A team of researchers from the UC Santa Barbara has demonstrated the Cholinergic Amacrine Cell’s self-spacing behavior. The neuron’s activity can be related to when people in an elevator provide distance from one another. The amacrine cells are retinal interneurons that build connections between multiple neurons and balance bipolar cell output.

Published in the Proceedings of the National Academy of Sciences, the neuron was said to display heritable separation capabilities and that the pituitary tumor-transforming gene 1 (Pttg 1) is identified as the neuron’s genetic contributor.

The retina of a mouse has been used as a model system by Patrick Keeley, a postdoctoral scholar in Benjamin Reese’s laboratory at UCSB’s Neuroscience Research Institute, because it is the central nervous system’s allowable portion for spatial analysis.

“Populations of neurons in the retina are laid out in single strata within this layered structure, lending themselves to accurate quantitation and statistical analysis. Rather than being distributed as regular lattices of nerve cells, populations in the retina appear to abide by a simple rule, that of minimizing proximity to other cells of the same type. We would like to understand how such populations create and maintain such spacing behavior.” Keely said.

26 genetically distinct strains of mice had a population of amacrine cells quantified in their retinas. This was done by Keeley and his colleagues in order to address how these cells are capable of creating spaces from one another. The study showed that every strain performed self-spacing, some more thoroughly than others. The amacrine cells proved to have a heritable component when it displayed very little variation between the strains.

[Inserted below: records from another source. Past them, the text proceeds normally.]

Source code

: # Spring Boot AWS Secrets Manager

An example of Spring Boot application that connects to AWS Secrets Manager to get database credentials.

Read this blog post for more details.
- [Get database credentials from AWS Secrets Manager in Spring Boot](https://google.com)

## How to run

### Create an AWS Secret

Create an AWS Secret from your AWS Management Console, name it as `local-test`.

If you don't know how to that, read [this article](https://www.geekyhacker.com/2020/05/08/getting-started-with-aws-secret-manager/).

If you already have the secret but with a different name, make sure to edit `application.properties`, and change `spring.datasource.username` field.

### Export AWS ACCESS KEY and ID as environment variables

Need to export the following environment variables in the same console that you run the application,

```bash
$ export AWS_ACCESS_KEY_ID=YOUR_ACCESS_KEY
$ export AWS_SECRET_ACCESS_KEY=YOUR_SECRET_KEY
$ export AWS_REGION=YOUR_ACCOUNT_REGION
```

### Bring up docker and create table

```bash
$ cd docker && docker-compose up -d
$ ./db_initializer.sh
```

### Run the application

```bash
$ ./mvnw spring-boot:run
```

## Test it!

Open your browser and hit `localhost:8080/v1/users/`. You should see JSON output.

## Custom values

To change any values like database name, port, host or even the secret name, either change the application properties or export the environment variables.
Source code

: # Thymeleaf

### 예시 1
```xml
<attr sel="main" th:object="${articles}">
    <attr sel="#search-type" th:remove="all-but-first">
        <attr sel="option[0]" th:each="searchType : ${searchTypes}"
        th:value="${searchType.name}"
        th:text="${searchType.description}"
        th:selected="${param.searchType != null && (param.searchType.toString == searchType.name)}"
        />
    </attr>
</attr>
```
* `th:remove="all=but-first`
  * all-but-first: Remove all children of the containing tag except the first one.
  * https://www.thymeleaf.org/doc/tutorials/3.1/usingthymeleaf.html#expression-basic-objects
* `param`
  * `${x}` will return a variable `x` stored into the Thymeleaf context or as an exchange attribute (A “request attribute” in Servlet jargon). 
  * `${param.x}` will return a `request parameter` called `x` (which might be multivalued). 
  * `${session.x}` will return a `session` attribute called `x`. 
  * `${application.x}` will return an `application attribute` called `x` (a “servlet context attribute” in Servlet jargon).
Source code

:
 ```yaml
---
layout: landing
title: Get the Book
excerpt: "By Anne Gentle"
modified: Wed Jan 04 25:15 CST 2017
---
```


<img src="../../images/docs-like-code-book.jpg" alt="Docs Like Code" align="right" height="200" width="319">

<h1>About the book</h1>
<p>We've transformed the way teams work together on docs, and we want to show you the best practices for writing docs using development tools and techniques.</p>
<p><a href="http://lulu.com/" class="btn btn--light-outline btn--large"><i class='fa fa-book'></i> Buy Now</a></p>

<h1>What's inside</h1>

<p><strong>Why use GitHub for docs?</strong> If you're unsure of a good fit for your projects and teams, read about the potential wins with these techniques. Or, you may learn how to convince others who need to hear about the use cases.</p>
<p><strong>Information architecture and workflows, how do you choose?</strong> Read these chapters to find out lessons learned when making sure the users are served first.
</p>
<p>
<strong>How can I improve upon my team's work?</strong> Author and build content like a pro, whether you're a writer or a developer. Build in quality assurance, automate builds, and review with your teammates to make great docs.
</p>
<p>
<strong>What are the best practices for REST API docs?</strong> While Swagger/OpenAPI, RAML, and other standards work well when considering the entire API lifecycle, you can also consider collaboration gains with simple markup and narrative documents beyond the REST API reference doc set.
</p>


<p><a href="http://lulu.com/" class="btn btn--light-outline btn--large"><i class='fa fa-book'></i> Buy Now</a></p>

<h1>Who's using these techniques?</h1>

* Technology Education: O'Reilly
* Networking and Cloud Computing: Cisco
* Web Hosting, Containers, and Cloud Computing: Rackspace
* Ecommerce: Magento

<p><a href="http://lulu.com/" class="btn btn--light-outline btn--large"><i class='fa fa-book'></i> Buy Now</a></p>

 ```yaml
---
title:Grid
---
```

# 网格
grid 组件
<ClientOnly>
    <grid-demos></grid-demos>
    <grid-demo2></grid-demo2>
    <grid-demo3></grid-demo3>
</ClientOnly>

“This itself was something of a surprise, given that the patterning in such populations has an apparently stochastic quality to it,” stated Reese, a professor at the Department of Psychological and Brain Sciences in UC Santa Barbara.

The neuron’s genetic contributor, Pttg 1, was identified by the researchers after a substantial linkage to a genome in chromosome 11.

Keeley’s team and his colleagues at the University of Tennessee Health Science Center helped in showing gene expression that came across the 26 mice strains and the correlation between gene regularity and expression. A mutation in the gene was identified to affect the gene’s regularity and expression levels. The team’s colleagues at Cedars-Sinai Medical Center in Los Angeles helped to show how the mutation took charge of the gene expression.

“Pttg1 has diverse functions, being an oncogene for pituitary tumors, and is known to have regulatory functions orchestrating gene expression elsewhere in the body. Within this class of retinal neurons, it should be regulating the way in which cells integrate signals from their immediate neighbors, translating that information to position the cell farthest from those neighbors.” Keely discussed.

The research team recommends that future studies should be conducted to determine what genetic network Pttg1 can control in order to generate nerve-cell spacing in the neuron.